In its decision, the Court began by making clear that “the concept of a “material” breach has not been easy to define”. In reviewing recent cases on the issue, context and consequences were the key determiners of materiality, and included: the breaching party’s explanation for the relevant breaches; the consequence to each party of either the contract remaining in existence or being terminated; and the significance of the breaches in the context of the contract as a whole. Fundamentally, as Jackson LJ, giving the principal judgment of the Court of Appeal in probably the leading case on material breach stated, a material breach “is more than trivial, but need not be repudiatory…The breach must be a serious matter, rather than a matter of little consequence”.
At paragraph 51 of its decision in RiverRock, the Court set out its conclusion on what amounted to a “material” breach for the purposes of the Dream Agreements:
“A repudiatory breach was not required (otherwise the term would add little since the Consulting Agreement could be terminated in the context of a repudiatory breach in any event at common law…) Instead what was needed was a substantial breach. It had to involve serious consequences for the innocent party, for which purpose I adopt the description of Neuberger J. in Glolite Ltd. v Jasper Conran Ltd.,The Times, 28 January 1998 of serious “…in the wide sense of having a serious effect on the benefit which the innocent party would otherwise derive from performance of the contract in accordance with its terms””.
In light of this reasoning, the fact that the breach was “readily capable of remedy” and caused no loss to the fund or its investors, was strongly indicative that it was not material. In fact, there were no real practical consequences arising from the breach, other than the need to replace the fund managers, which the evidence showed RiverRock had been intending to do in any event.
In addition, as can be seen from the wording of this judgment, it is important to note that the line between a repudiatory breach and a material breach may be thin.
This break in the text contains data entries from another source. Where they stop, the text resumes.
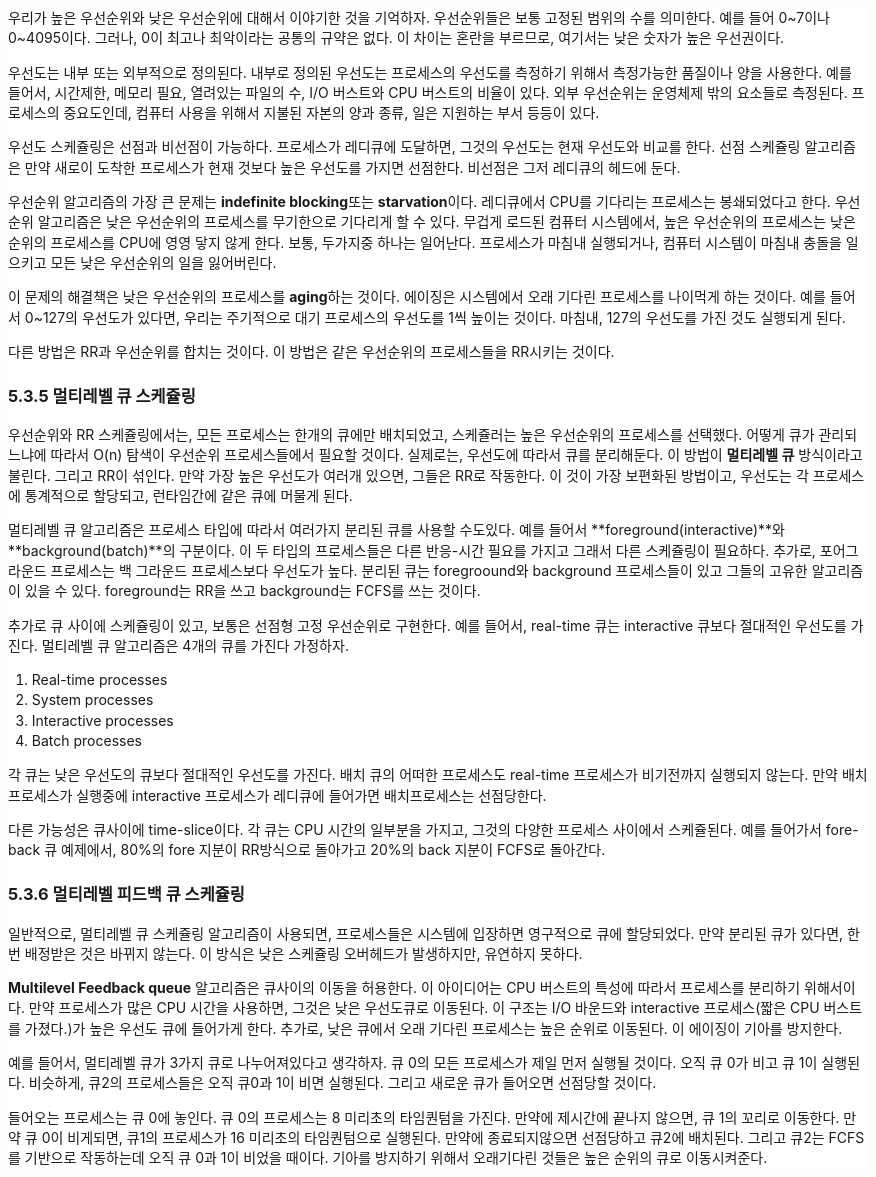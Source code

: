 우리가 높은 우선순위와 낮은 우선순위에 대해서 이야기한 것을 기억하자. 우선순위들은 보통 고정된 범위의 수를 의미한다. 예를 들어 0~7이나 0~4095이다. 그러나, 0이 최고나 최악이라는 공통의 규약은 없다. 이 차이는 혼란을 부르므로, 여기서는 낮은 숫자가 높은 우선권이다.

우선도는 내부 또는 외부적으로 정의된다. 내부로 정의된 우선도는 프로세스의 우선도를 측정하기 위해서 측정가능한 품질이나 양을 사용한다. 예를 들어서, 시간제한, 메모리 필요, 열려있는 파일의 수, I/O 버스트와 CPU 버스트의 비율이 있다. 외부 우선순위는 운영체제 밖의 요소들로 측정된다. 프로세스의 중요도인데, 컴퓨터 사용을 위해서 지불된 자본의 양과 종류, 일은 지원하는 부서 등등이 있다.

우선도 스케쥴링은 선점과 비선점이 가능하다. 프로세스가 레디큐에 도달하면, 그것의 우선도는 현재 우선도와 비교를 한다. 선점 스케쥴링 알고리즘은 만약 새로이 도착한 프로세스가 현재 것보다 높은 우선도를 가지면 선점한다. 비선점은 그저 레디큐의 헤드에 둔다.

우선순위 알고리즘의 가장 큰 문제는 **indefinite blocking**또는 **starvation**이다. 레디큐에서 CPU를 기다리는 프로세스는 봉쇄되었다고 한다. 우선순위 알고리즘은 낮은 우선순위의 프로세스를 무기한으로 기다리게 할 수 있다. 무겁게 로드된 컴퓨터 시스템에서, 높은 우선순위의 프로세스는 낮은 순위의 프로세스를 CPU에 영영 닿지 않게 한다. 보통, 두가지중 하나는 일어난다. 프로세스가 마침내 실행되거나, 컴퓨터 시스템이 마침내 충돌을 일으키고 모든 낮은 우선순위의 일을 잃어버린다.

이 문제의 해결책은 낮은 우선순위의 프로세스를 **aging**하는 것이다. 에이징은 시스템에서 오래 기다린 프로세스를 나이먹게 하는 것이다. 예를 들어서 0~127의 우선도가 있다면, 우리는 주기적으로 대기 프로세스의 우선도를 1씩 높이는 것이다. 마침내, 127의 우선도를 가진 것도 실행되게 된다. 

다른 방법은 RR과 우선순위를 합치는 것이다. 이 방법은 같은 우선순위의 프로세스들을 RR시키는 것이다.

### 5.3.5 멀티레벨 큐 스케쥴링

우선순위와 RR 스케쥴링에서는, 모든 프로세스는 한개의 큐에만 배치되었고, 스케쥴러는 높은 우선순위의 프로세스를 선택했다. 어떻게 큐가 관리되느냐에 따라서 O(n) 탐색이 우선순위 프로세스들에서 필요할 것이다. 실제로는, 우선도에 따라서 큐를 분리해둔다. 이 방법이 **멀티레벨 큐** 방식이라고 불린다. 그리고 RR이 섞인다. 만약 가장 높은 우선도가 여러개 있으면, 그들은 RR로 작동한다. 이 것이 가장 보편화된 방법이고, 우선도는 각 프로세스에 통계적으로 할당되고, 런타임간에 같은 큐에 머물게 된다.

멀티레벨 큐 알고리즘은 프로세스 타입에 따라서 여러가지 분리된 큐를 사용할 수도있다. 예를 들어서 **foreground(interactive)**와 **background(batch)**의 구분이다. 이 두 타입의 프로세스들은 다른 반응-시간 필요를 가지고 그래서 다른 스케쥴링이 필요하다. 추가로, 포어그라운드 프로세스는 백 그라운드 프로세스보다 우선도가 높다. 분리된 큐는 foregroound와 background 프로세스들이 있고 그들의 고유한 알고리즘이 있을 수 있다. foreground는 RR을 쓰고 background는 FCFS를 쓰는 것이다. 

추가로 큐 사이에 스케쥴링이 있고, 보통은 선점형 고정 우선순위로 구현한다. 예를 들어서, real-time 큐는 interactive 큐보다 절대적인 우선도를 가진다. 멀티레벨 큐 알고리즘은 4개의 큐를 가진다 가정하자.
1. Real-time processes
2. System processes
3. Interactive processes
4. Batch processes

각 큐는 낮은 우선도의 큐보다 절대적인 우선도를 가진다. 배치 큐의 어떠한 프로세스도 real-time 프로세스가 비기전까지 실행되지 않는다. 만약 배치프로세스가 실행중에 interactive 프로세스가 레디큐에 들어가면 배치프로세스는 선점당한다.

다른 가능성은 큐사이에 time-slice이다. 각 큐는 CPU 시간의 일부분을 가지고, 그것의 다양한 프로세스 사이에서 스케쥴된다. 예를 들어가서 fore-back 큐 예제에서, 80%의 fore 지분이 RR방식으로 돌아가고 20%의 back 지분이 FCFS로 돌아간다.

### 5.3.6 멀티레벨 피드백 큐 스케쥴링

일반적으로, 멀티레벨 큐 스케쥴링 알고리즘이 사용되면, 프로세스들은 시스템에 입장하면 영구적으로 큐에 할당되었다. 만약 분리된 큐가 있다면, 한번 배정받은 것은 바뀌지 않는다. 이 방식은 낮은 스케쥴링 오버헤드가 발생하지만, 유연하지 못하다. 

**Multilevel Feedback queue** 알고리즘은 큐사이의 이동을 허용한다. 이 아이디어는 CPU 버스트의 특성에 따라서 프로세스를 분리하기 위해서이다. 만약 프로세스가 많은 CPU 시간을 사용하면, 그것은 낮은 우선도큐로 이동된다. 이  구조는 I/O 바운드와 interactive 프로세스(짧은 CPU 버스트를 가졌다.)가 높은 우선도 큐에 들어가게 한다. 추가로, 낮은 큐에서 오래 기다린 프로세스는 높은 순위로 이동된다. 이 에이징이 기아를 방지한다.

예를 들어서, 멀티레벨 큐가 3가지 큐로 나누어져있다고 생각하자. 큐 0의 모든 프로세스가 제일 먼저 실행될 것이다. 오직 큐 0가 비고 큐 1이 실행된다. 비슷하게, 큐2의 프로세스들은 오직 큐0과 1이 비면 실행된다. 그리고 새로운 큐가 들어오면 선점당할 것이다.

들어오는 프로세스는 큐 0에 놓인다. 큐 0의 프로세스는 8 미리초의 타임퀀텀을 가진다. 만약에 제시간에 끝나지 않으면, 큐 1의 꼬리로 이동한다. 만약 큐 0이 비게되면, 큐1의 프로세스가 16 미리초의 타임퀀텀으로 실행된다. 만약에 종료되지않으면 선점당하고 큐2에 배치된다. 그리고 큐2는 FCFS를 기반으로 작동하는데 오직 큐 0과 1이 비었을 때이다. 기아를 방지하기 위해서 오래기다린 것들은 높은 순위의 큐로 이동시켜준다.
If the former occurs where a breach “deprives the other party of substantially the whole benefit of the contract”, and the latter where a breach has a “serious effect on the benefit” of that contract, a nuanced analysis of the specific facts and the factors set out above will be essential to determine the nature of the breach, and a party could easily find itself on the wrong side of that line.
If parties wish to allow termination in the event of a “material breach” they would be wise to set out clearly what they mean by that phrase. If a certain event (such as dissolution of a company) is intended to create a right of termination, the safest course of action would be to expressly say so in the contract itself. Leaving materiality up for debate creates a level of uncertainty, and increased risk of litigation, which is in neither parties’ interest.
However, where no such definition exists, care must be taken before seeking to claim “material breach” and consideration should be given to how to evidence the consequences of that breach. It is also wise to seek an explanation from the breaching party, or investigate any remedial actions which could be taken, before pulling the trigger and terminating the contract.
 See Dalkia Utilities Services Plc v Celtech International Ltd . 1 Lloyd's Rep.599 for an overview of these factors.
 Mid Essex Hospital Services NHS Trust v Compass Group UK and Ireland Ltd  EWCA Civ 200
 While in this case this was simply due to the fact the breach could be easily fixed by sending the relevant form to Companies House, it is also an important reminder that clauses permitting remedy of a breach will also be key in assessing materiality.